>>>

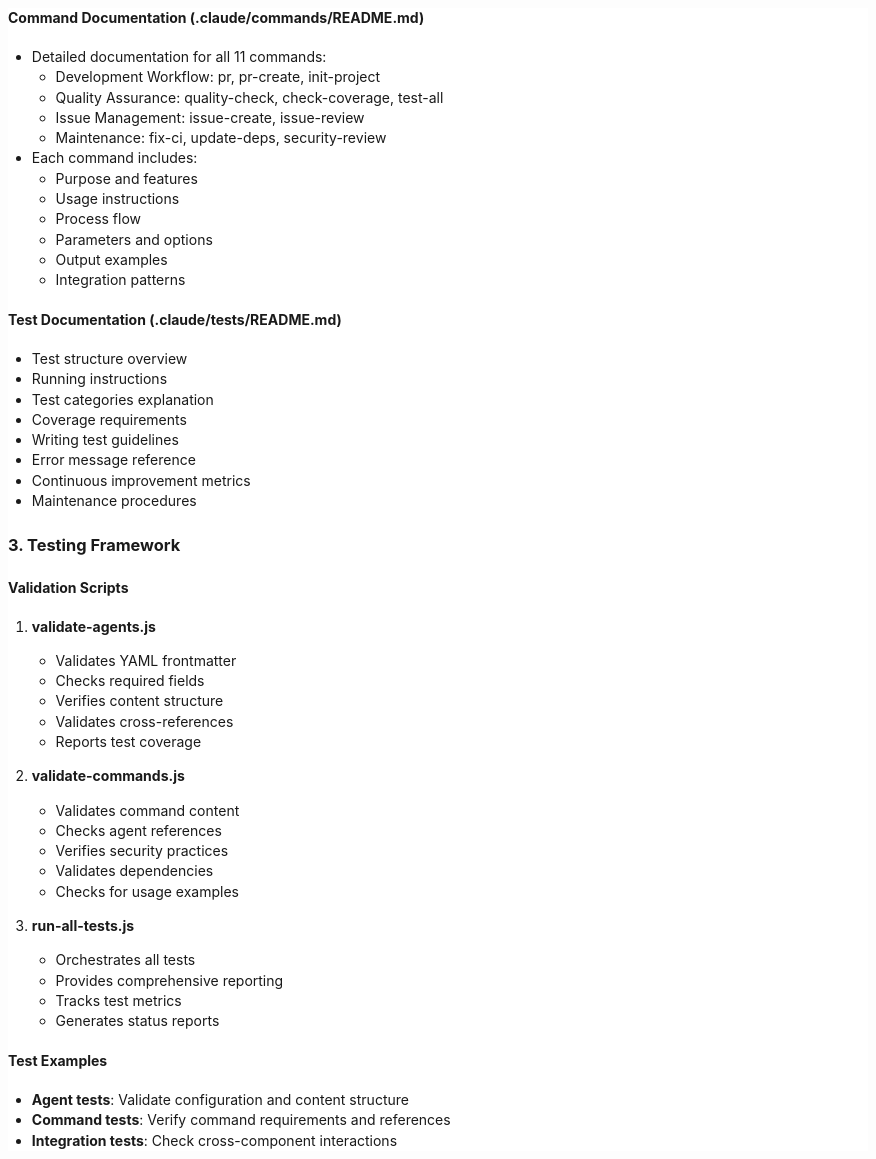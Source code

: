 
#### Command Documentation (.claude/commands/README.md)
- Detailed documentation for all 11 commands:
  - Development Workflow: pr, pr-create, init-project
  - Quality Assurance: quality-check, check-coverage, test-all
  - Issue Management: issue-create, issue-review
  - Maintenance: fix-ci, update-deps, security-review
- Each command includes:
  - Purpose and features
  - Usage instructions
  - Process flow
  - Parameters and options
  - Output examples
  - Integration patterns

#### Test Documentation (.claude/tests/README.md)
- Test structure overview
- Running instructions
- Test categories explanation
- Coverage requirements
- Writing test guidelines
- Error message reference
- Continuous improvement metrics
- Maintenance procedures

### 3. Testing Framework

#### Validation Scripts
1. **validate-agents.js**
   - Validates YAML frontmatter
   - Checks required fields
   - Verifies content structure
   - Validates cross-references
   - Reports test coverage

2. **validate-commands.js**
   - Validates command content
   - Checks agent references
   - Verifies security practices
   - Validates dependencies
   - Checks for usage examples

3. **run-all-tests.js**
   - Orchestrates all tests
   - Provides comprehensive reporting
   - Tracks test metrics
   - Generates status reports

#### Test Examples
- **Agent tests**: Validate configuration and content structure
- **Command tests**: Verify command requirements and references
- **Integration tests**: Check cross-component interactions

<<<

### PROBLEM TO WORK ON
If an entry above contains a picture, leave that picture out and copy everything else exactly.

### TASK RESPONSE
Source code

: 
#### Command Documentation (.claude/commands/README.md)
- Detailed documentation for all 11 commands:
  - Development Workflow: pr, pr-create, init-project
  - Quality Assurance: quality-check, check-coverage, test-all
  - Issue Management: issue-create, issue-review
  - Maintenance: fix-ci, update-deps, security-review
- Each command includes:
  - Purpose and features
  - Usage instructions
  - Process flow
  - Parameters and options
  - Output examples
  - Integration patterns

#### Test Documentation (.claude/tests/README.md)
- Test structure overview
- Running instructions
- Test categories explanation
- Coverage requirements
- Writing test guidelines
- Error message reference
- Continuous improvement metrics
- Maintenance procedures

### 3. Testing Framework

#### Validation Scripts
1. **validate-agents.js**
   - Validates YAML frontmatter
   - Checks required fields
   - Verifies content structure
   - Validates cross-references
   - Reports test coverage

2. **validate-commands.js**
   - Validates command content
   - Checks agent references
   - Verifies security practices
   - Validates dependencies
   - Checks for usage examples

3. **run-all-tests.js**
   - Orchestrates all tests
   - Provides comprehensive reporting
   - Tracks test metrics
   - Generates status reports

#### Test Examples
- **Agent tests**: Validate configuration and content structure
- **Command tests**: Verify command requirements and references
- **Integration tests**: Check cross-component interactions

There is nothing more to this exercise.